In the material below, tally the lines that include the string "페어링된", then write down only the total.

▶ **Data excerpts**:
- - -
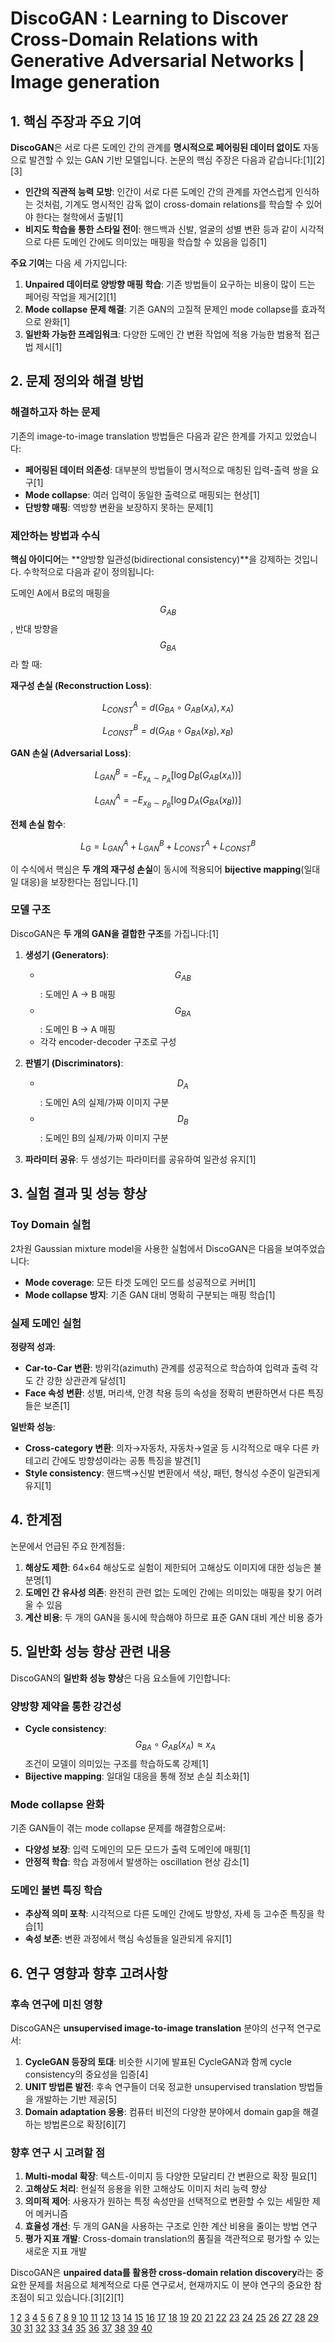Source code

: # DiscoGAN : Learning to Discover Cross-Domain Relations with Generative Adversarial Networks | Image generation

## 1. 핵심 주장과 주요 기여

**DiscoGAN**은 서로 다른 도메인 간의 관계를 **명시적으로 페어링된 데이터 없이도** 자동으로 발견할 수 있는 GAN 기반 모델입니다. 논문의 핵심 주장은 다음과 같습니다:[1][2][3]

- **인간의 직관적 능력 모방**: 인간이 서로 다른 도메인 간의 관계를 자연스럽게 인식하는 것처럼, 기계도 명시적인 감독 없이 cross-domain relations를 학습할 수 있어야 한다는 철학에서 출발[1]
- **비지도 학습을 통한 스타일 전이**: 핸드백과 신발, 얼굴의 성별 변환 등과 같이 시각적으로 다른 도메인 간에도 의미있는 매핑을 학습할 수 있음을 입증[1]

**주요 기여**는 다음 세 가지입니다:
1. **Unpaired 데이터로 양방향 매핑 학습**: 기존 방법들이 요구하는 비용이 많이 드는 페어링 작업을 제거[2][1]
2. **Mode collapse 문제 해결**: 기존 GAN의 고질적 문제인 mode collapse를 효과적으로 완화[1]
3. **일반화 가능한 프레임워크**: 다양한 도메인 간 변환 작업에 적용 가능한 범용적 접근법 제시[1]

## 2. 문제 정의와 해결 방법

### 해결하고자 하는 문제

기존의 image-to-image translation 방법들은 다음과 같은 한계를 가지고 있었습니다:
- **페어링된 데이터 의존성**: 대부분의 방법들이 명시적으로 매칭된 입력-출력 쌍을 요구[1]
- **Mode collapse**: 여러 입력이 동일한 출력으로 매핑되는 현상[1]
- **단방향 매핑**: 역방향 변환을 보장하지 못하는 문제[1]

### 제안하는 방법과 수식

**핵심 아이디어**는 **양방향 일관성(bidirectional consistency)**을 강제하는 것입니다. 수학적으로 다음과 같이 정의됩니다:

도메인 A에서 B로의 매핑을 $$G_{AB}$$, 반대 방향을 $$G_{BA}$$라 할 때:

**재구성 손실 (Reconstruction Loss)**:

$$
L_{CONST}^A = d(G_{BA} \circ G_{AB}(x_A), x_A)
$$

$$
L_{CONST}^B = d(G_{AB} \circ G_{BA}(x_B), x_B)
$$

**GAN 손실 (Adversarial Loss)**:

$$
L_{GAN}^B = -E_{x_A \sim P_A}[\log D_B(G_{AB}(x_A))]
$$

$$
L_{GAN}^A = -E_{x_B \sim P_B}[\log D_A(G_{BA}(x_B))]
$$

**전체 손실 함수**:

$$
L_G = L_{GAN}^A + L_{GAN}^B + L_{CONST}^A + L_{CONST}^B
$$

이 수식에서 핵심은 **두 개의 재구성 손실**이 동시에 적용되어 **bijective mapping**(일대일 대응)을 보장한다는 점입니다.[1]

### 모델 구조

DiscoGAN은 **두 개의 GAN을 결합한 구조**를 가집니다:[1]

1. **생성기 (Generators)**: 
   - $$G_{AB}$$: 도메인 A → B 매핑
   - $$G_{BA}$$: 도메인 B → A 매핑
   - 각각 encoder-decoder 구조로 구성

2. **판별기 (Discriminators)**:
   - $$D_A$$: 도메인 A의 실제/가짜 이미지 구분
   - $$D_B$$: 도메인 B의 실제/가짜 이미지 구분

3. **파라미터 공유**: 두 생성기는 파라미터를 공유하여 일관성 유지[1]

## 3. 실험 결과 및 성능 향상

### Toy Domain 실험
2차원 Gaussian mixture model을 사용한 실험에서 DiscoGAN은 다음을 보여주었습니다:
- **Mode coverage**: 모든 타겟 도메인 모드를 성공적으로 커버[1]
- **Mode collapse 방지**: 기존 GAN 대비 명확히 구분되는 매핑 학습[1]

### 실제 도메인 실험

**정량적 성과**:
- **Car-to-Car 변환**: 방위각(azimuth) 관계를 성공적으로 학습하여 입력과 출력 각도 간 강한 상관관계 달성[1]
- **Face 속성 변환**: 성별, 머리색, 안경 착용 등의 속성을 정확히 변환하면서 다른 특징들은 보존[1]

**일반화 성능**:
- **Cross-category 변환**: 의자→자동차, 자동차→얼굴 등 시각적으로 매우 다른 카테고리 간에도 방향성이라는 공통 특징을 발견[1]
- **Style consistency**: 핸드백→신발 변환에서 색상, 패턴, 형식성 수준이 일관되게 유지[1]

## 4. 한계점

논문에서 언급된 주요 한계점들:

1. **해상도 제한**: 64×64 해상도로 실험이 제한되어 고해상도 이미지에 대한 성능은 불분명[1]
2. **도메인 간 유사성 의존**: 완전히 관련 없는 도메인 간에는 의미있는 매핑을 찾기 어려울 수 있음
3. **계산 비용**: 두 개의 GAN을 동시에 학습해야 하므로 표준 GAN 대비 계산 비용 증가

## 5. 일반화 성능 향상 관련 내용

DiscoGAN의 **일반화 성능 향상**은 다음 요소들에 기인합니다:

### 양방향 제약을 통한 강건성
- **Cycle consistency**: $$G_{BA} \circ G_{AB}(x_A) \approx x_A$$ 조건이 모델이 의미있는 구조를 학습하도록 강제[1]
- **Bijective mapping**: 일대일 대응을 통해 정보 손실 최소화[1]

### Mode collapse 완화
기존 GAN들이 겪는 mode collapse 문제를 해결함으로써:
- **다양성 보장**: 입력 도메인의 모든 모드가 출력 도메인에 매핑[1]
- **안정적 학습**: 학습 과정에서 발생하는 oscillation 현상 감소[1]

### 도메인 불변 특징 학습
- **추상적 의미 포착**: 시각적으로 다른 도메인 간에도 방향성, 자세 등 고수준 특징을 학습[1]
- **속성 보존**: 변환 과정에서 핵심 속성들을 일관되게 유지[1]

## 6. 연구 영향과 향후 고려사항

### 후속 연구에 미친 영향

DiscoGAN은 **unsupervised image-to-image translation** 분야의 선구적 연구로서:

1. **CycleGAN 등장의 토대**: 비슷한 시기에 발표된 CycleGAN과 함께 cycle consistency의 중요성을 입증[4]
2. **UNIT 방법론 발전**: 후속 연구들이 더욱 정교한 unsupervised translation 방법들을 개발하는 기반 제공[5]
3. **Domain adaptation 응용**: 컴퓨터 비전의 다양한 분야에서 domain gap을 해결하는 방법론으로 확장[6][7]

### 향후 연구 시 고려할 점

1. **Multi-modal 확장**: 텍스트-이미지 등 다양한 모달리티 간 변환으로 확장 필요[1]
2. **고해상도 처리**: 현실적 응용을 위한 고해상도 이미지 처리 능력 향상
3. **의미적 제어**: 사용자가 원하는 특정 속성만을 선택적으로 변환할 수 있는 세밀한 제어 메커니즘
4. **효율성 개선**: 두 개의 GAN을 사용하는 구조로 인한 계산 비용을 줄이는 방법 연구
5. **평가 지표 개발**: Cross-domain translation의 품질을 객관적으로 평가할 수 있는 새로운 지표 개발

DiscoGAN은 **unpaired data를 활용한 cross-domain relation discovery**라는 중요한 문제를 처음으로 체계적으로 다룬 연구로서, 현재까지도 이 분야 연구의 중요한 참조점이 되고 있습니다.[3][2][1]

[1](https://arxiv.org/pdf/1703.05192.pdf)
[2](https://proceedings.mlr.press/v70/kim17a/kim17a.pdf)
[3](https://arxiv.org/abs/1703.05192)
[4](https://arxiv.org/abs/1703.00848)
[5](https://openaccess.thecvf.com/content/CVPR2022/papers/Yang_Unsupervised_Image-to-Image_Translation_With_Generative_Prior_CVPR_2022_paper.pdf)
[6](https://dl.acm.org/doi/10.1145/3571306.3571438)
[7](https://ieeexplore.ieee.org/document/8902961/)
[8](https://ppl-ai-file-upload.s3.amazonaws.com/web/direct-files/attachments/22370781/614630cc-2d61-4915-8b06-39cc11cd0364/1703.05192v2.pdf)
[9](https://www.sae.org/content/2024-01-2191)
[10](https://xlink.rsc.org/?DOI=C5AN02572A)
[11](https://journals.sagepub.com/doi/full/10.3233/IDA-173807)
[12](https://xlink.rsc.org/?DOI=C8AN01901K)
[13](https://xlink.rsc.org/?DOI=C8AN02463D)
[14](https://xlink.rsc.org/?DOI=C5AN02403J)
[15](https://link.springer.com/10.1007/s41664-021-00204-w)
[16](https://xlink.rsc.org/?DOI=C5AN01823D)
[17](http://arxiv.org/pdf/2410.13599.pdf)
[18](https://arxiv.org/abs/2004.11660)
[19](http://arxiv.org/pdf/2308.12084.pdf)
[20](https://arxiv.org/pdf/2209.01339.pdf)
[21](http://arxiv.org/pdf/2303.05431.pdf)
[22](https://arxiv.org/pdf/2107.06700.pdf)
[23](http://arxiv.org/pdf/1811.10597.pdf)
[24](https://www.mdpi.com/2075-4442/11/2/74/pdf?version=1677229012)
[25](https://arxiv.org/pdf/1802.01345.pdf)
[26](https://dogfoottech.tistory.com/170)
[27](https://cl2020.tistory.com/17)
[28](https://wewinserv.tistory.com/67)
[29](https://arxiv.org/abs/2403.09646)
[30](https://dl.acm.org/doi/10.1145/3373477.3373705)
[31](https://www.youtube.com/watch?v=YJAHiirRb3I)
[32](https://github.com/JunlinHan/DCLGAN)
[33](https://d-research.or.kr/wi_files/paper_pdf/1268_paper.pdf)
[34](https://dl.acm.org/doi/10.5555/3305381.3305573)
[35](https://aistudy9314.tistory.com/64)
[36](https://github.com/SKTBrain/DiscoGAN)
[37](https://www.dbpia.co.kr/journal/articleDetail?nodeId=NODE07282170)
[38](https://hwanny-yy.tistory.com/5)
[39](https://www.sciencedirect.com/science/article/pii/S1574013723000205)
[40](https://hanstar4.tistory.com/11)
- - -
▶ **Written answer**: 2